How minimum pricing might increase alcohol consumption

By Phil Mellows

- Last updated on GMT

Related tags Minimum pricing Alcoholic beverage

How minimum pricing might increase alcohol consumption
It’s worth asking, now the government has launched the consultation process around its proposals for a 45p minimum unit price for alcohol, how it’s going to work in the real world.

On the same day the consultation was launched in England and Wales, the European Commission came back to the Scottish Government on its own plans for a 50p minimum. As reported by solicitors Balfour & Manson​, the EC would regard the measure as illegal. More interesting is why.

Of course, it’s an impediment to free trade, but that need not matter if the potential health benefits can be proven. No doubt the commissioners ploughed through the Sheffield University modelling study. And, not surprisingly for some of us, they weren’t convinced. But they had something to add:

“MUP will create greater incentives for retailers and supermarkets in particular to sell more alcoholic beverages as a result of the fact that they will make higher margins on products affected by the policy.”

So minimum pricing could end up contributing to an increase in alcohol consumption. The thought did cross my mind a while back when I was researching the impact of the measure on own-label drink. Supermarkets understand consumer behaviour better than anyone, and they have the resources, the scale and an array of marketing strategies they can manipulate to maximise their sales and profitability.

This is where looking to Canada for evidence​ that minimum pricing works falls flat. The states where it has been applied operate government alcohol monopolies. Policy and outcome are joined up. A measure will be implemented in such a way that it has the best chance of achieving the result you set out to achieve.

But once you chuck a policy into a marketplace, private enterprise will work with it in such a way that it will cause least damage to its business. It might even turn it into a sales opportunity. I’m not sure Sheffield has modelled that.

The other problem with implementation has been picked up by Damian McBride* (yes, that​ Damian McBride). He simply asked how minimum pricing was going to be enforced and discovered that it’s pretty much going to be left to members of the public to blow the whistle on booze with a 44p per unit price tag – once they’ve made the necessary calculations, obviously.

So while it’s likely that major retailers will keep their noses clean and follow the rules, corner shops might spy an opportunity to get one over on supermarkets and take a chance.
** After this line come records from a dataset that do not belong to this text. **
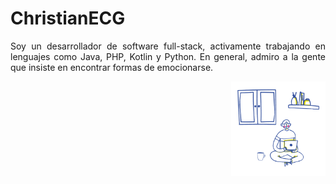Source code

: # ChristianECG

<p align='justify'>Soy un desarrollador de software full-stack, activamente trabajando en lenguajes como Java, PHP, Kotlin y Python. En general, admiro a la gente que insiste en encontrar formas de emocionarse.</p>
<img src='README_cover.png' align='right' width=30%>
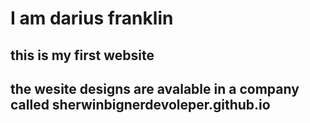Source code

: <!DOCTYPCHTML>
<html>
  <head>
    
  </head>
  <body>
       <h1>I am darius franklin </h1>
         <h2>this is my first website</h2>
          <h2>the wesite designs are avalable in a company called sherwinbignerdevoleper.github.io</h2>
          
  </body>
  
</html>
After all, their customers are unlikely to grass them up. They’re benefiting and, as research has demonstrated​, they enjoy a close, mutually supportive, relationship with their local shopkeeper.

The same research also shows that those local shops are in favour of minimum pricing. Good luck to them, I say.

*I don’t agree with his conclusion that higher taxation is the answer, by the way, big supermarkets can, and have, absorbed duty hikes by shifting their margins around different product categories.